◆ **TASK INSTRUCTIONS**: Each line containing the string "Developer" should be copied out of the entries.

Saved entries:

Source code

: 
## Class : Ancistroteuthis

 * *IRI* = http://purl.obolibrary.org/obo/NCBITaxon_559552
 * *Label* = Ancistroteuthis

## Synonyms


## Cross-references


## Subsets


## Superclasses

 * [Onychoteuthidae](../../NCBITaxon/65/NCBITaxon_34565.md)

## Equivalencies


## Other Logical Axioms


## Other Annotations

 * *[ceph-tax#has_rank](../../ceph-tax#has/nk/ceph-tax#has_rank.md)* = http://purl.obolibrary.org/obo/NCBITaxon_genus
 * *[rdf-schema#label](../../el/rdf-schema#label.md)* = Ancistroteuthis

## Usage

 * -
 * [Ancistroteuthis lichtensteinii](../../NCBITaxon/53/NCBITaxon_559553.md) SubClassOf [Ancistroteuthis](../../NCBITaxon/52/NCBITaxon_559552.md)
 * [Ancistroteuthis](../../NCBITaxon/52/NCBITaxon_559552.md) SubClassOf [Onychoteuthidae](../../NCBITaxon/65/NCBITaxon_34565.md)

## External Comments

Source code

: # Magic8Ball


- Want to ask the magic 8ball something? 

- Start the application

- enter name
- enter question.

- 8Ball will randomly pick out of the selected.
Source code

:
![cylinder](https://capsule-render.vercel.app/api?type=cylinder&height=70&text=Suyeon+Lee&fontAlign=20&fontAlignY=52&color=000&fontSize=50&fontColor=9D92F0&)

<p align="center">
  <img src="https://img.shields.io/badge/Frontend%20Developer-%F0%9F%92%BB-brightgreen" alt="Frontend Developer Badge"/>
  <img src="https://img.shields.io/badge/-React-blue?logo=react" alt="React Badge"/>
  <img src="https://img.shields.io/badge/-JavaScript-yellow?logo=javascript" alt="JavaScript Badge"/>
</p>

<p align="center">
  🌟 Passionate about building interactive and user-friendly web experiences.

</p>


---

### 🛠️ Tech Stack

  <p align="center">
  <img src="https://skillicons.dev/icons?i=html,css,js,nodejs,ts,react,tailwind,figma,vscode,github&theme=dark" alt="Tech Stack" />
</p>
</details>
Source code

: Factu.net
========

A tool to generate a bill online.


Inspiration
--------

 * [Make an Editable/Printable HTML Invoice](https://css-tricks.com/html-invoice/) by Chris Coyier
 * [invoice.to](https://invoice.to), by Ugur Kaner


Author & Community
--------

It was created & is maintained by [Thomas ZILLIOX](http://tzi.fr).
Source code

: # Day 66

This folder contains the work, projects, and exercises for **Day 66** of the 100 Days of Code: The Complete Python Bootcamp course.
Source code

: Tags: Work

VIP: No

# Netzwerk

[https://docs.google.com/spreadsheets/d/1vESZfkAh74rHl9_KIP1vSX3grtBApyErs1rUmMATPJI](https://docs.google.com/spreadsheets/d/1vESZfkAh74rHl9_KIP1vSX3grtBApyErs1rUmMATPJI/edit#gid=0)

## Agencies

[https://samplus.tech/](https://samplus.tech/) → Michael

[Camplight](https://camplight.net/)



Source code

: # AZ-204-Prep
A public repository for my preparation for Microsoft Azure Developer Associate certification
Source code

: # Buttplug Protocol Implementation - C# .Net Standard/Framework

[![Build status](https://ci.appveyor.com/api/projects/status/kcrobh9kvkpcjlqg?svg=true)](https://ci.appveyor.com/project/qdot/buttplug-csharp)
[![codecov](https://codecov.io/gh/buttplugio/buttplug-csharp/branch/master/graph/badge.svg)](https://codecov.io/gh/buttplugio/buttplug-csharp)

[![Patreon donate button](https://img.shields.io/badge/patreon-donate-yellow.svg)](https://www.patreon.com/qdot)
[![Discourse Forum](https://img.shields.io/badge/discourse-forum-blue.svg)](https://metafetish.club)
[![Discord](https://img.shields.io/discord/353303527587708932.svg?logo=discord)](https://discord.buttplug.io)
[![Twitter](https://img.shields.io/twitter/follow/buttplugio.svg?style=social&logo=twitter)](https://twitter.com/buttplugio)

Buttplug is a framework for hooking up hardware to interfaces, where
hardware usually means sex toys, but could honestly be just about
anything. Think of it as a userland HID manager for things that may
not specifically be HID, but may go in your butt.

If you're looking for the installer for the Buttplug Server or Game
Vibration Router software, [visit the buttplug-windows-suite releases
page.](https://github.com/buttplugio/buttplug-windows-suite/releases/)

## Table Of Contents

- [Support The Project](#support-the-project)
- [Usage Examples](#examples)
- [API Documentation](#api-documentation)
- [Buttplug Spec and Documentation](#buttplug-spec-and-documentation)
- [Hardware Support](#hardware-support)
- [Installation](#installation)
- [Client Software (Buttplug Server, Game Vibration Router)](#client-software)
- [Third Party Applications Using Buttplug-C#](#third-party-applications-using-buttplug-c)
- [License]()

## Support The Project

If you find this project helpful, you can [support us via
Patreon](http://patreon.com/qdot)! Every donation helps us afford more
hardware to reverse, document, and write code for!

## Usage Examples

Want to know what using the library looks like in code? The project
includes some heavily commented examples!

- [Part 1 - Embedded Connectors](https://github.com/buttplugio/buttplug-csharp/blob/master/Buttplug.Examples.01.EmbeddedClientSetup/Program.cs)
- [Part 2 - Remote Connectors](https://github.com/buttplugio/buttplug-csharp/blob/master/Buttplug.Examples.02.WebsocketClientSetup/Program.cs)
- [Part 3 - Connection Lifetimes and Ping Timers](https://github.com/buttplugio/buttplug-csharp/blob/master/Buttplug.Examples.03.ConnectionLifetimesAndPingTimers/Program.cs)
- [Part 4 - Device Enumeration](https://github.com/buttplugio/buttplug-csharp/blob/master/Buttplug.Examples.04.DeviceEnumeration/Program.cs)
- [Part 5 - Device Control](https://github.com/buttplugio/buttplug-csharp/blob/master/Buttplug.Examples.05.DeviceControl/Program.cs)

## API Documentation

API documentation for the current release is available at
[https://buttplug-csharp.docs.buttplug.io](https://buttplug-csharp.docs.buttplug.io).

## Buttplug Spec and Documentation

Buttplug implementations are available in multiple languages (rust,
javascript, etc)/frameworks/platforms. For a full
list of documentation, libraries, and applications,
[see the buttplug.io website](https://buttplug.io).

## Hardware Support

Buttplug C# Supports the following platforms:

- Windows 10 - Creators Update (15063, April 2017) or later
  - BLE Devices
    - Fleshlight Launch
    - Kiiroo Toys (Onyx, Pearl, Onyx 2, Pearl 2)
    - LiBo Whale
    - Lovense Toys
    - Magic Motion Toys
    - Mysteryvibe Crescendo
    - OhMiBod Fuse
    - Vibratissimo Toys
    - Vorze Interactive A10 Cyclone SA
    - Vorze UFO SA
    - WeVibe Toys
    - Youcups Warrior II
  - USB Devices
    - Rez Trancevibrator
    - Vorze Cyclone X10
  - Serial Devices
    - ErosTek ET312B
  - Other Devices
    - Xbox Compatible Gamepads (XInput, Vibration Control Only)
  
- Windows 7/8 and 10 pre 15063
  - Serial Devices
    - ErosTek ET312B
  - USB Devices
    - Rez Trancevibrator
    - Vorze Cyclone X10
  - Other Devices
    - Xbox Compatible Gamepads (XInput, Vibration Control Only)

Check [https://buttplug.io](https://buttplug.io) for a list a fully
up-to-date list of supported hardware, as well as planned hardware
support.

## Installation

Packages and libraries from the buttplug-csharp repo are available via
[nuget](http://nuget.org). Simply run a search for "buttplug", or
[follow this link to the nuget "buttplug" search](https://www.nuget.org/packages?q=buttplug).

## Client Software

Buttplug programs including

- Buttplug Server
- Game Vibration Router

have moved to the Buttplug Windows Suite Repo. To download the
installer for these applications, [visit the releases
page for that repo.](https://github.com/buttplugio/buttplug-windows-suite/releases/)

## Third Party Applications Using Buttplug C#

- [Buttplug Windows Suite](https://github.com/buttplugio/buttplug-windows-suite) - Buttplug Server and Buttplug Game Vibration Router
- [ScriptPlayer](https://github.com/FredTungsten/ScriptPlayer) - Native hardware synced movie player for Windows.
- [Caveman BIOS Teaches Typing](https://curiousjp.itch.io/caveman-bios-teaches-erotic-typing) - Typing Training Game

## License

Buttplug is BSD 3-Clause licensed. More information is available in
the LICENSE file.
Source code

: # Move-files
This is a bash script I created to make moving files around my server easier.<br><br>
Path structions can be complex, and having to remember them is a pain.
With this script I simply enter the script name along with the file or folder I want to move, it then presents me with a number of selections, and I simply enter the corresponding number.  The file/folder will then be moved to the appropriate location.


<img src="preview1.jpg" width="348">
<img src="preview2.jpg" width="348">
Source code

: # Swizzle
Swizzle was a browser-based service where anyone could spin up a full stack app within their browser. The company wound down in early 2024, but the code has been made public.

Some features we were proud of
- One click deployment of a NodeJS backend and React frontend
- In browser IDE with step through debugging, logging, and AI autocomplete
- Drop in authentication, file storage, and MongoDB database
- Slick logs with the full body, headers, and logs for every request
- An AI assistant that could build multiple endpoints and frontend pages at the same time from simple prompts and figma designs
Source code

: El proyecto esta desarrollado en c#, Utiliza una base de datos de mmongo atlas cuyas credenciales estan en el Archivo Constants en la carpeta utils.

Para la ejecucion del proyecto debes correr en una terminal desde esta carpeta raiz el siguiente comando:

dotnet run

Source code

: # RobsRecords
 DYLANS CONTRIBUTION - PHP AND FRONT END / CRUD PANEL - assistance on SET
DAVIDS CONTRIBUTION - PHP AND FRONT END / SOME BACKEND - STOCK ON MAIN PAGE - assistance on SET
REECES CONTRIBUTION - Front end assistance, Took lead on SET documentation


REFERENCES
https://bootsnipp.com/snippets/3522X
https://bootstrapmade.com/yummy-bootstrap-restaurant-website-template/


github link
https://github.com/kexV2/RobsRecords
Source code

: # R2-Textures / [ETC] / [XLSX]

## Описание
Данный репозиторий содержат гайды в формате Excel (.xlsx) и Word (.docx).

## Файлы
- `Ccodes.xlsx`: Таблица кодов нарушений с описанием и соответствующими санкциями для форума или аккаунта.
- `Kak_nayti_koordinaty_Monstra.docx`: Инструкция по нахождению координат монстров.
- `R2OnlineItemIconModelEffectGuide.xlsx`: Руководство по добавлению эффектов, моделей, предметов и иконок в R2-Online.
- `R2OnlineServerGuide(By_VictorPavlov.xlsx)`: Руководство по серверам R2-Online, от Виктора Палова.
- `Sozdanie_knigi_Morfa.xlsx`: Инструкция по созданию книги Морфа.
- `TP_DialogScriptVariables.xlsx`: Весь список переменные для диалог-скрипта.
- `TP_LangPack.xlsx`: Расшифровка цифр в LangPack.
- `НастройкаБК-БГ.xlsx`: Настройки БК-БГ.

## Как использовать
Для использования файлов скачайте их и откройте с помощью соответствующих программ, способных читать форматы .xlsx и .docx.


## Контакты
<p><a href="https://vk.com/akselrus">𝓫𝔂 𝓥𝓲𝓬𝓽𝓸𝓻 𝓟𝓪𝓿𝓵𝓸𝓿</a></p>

◆ **ANSWER BOX**:
  <img src="https://img.shields.io/badge/Frontend%20Developer-%F0%9F%92%BB-brightgreen" alt="Frontend Developer Badge"/>
A public repository for my preparation for Microsoft Azure Developer Associate certification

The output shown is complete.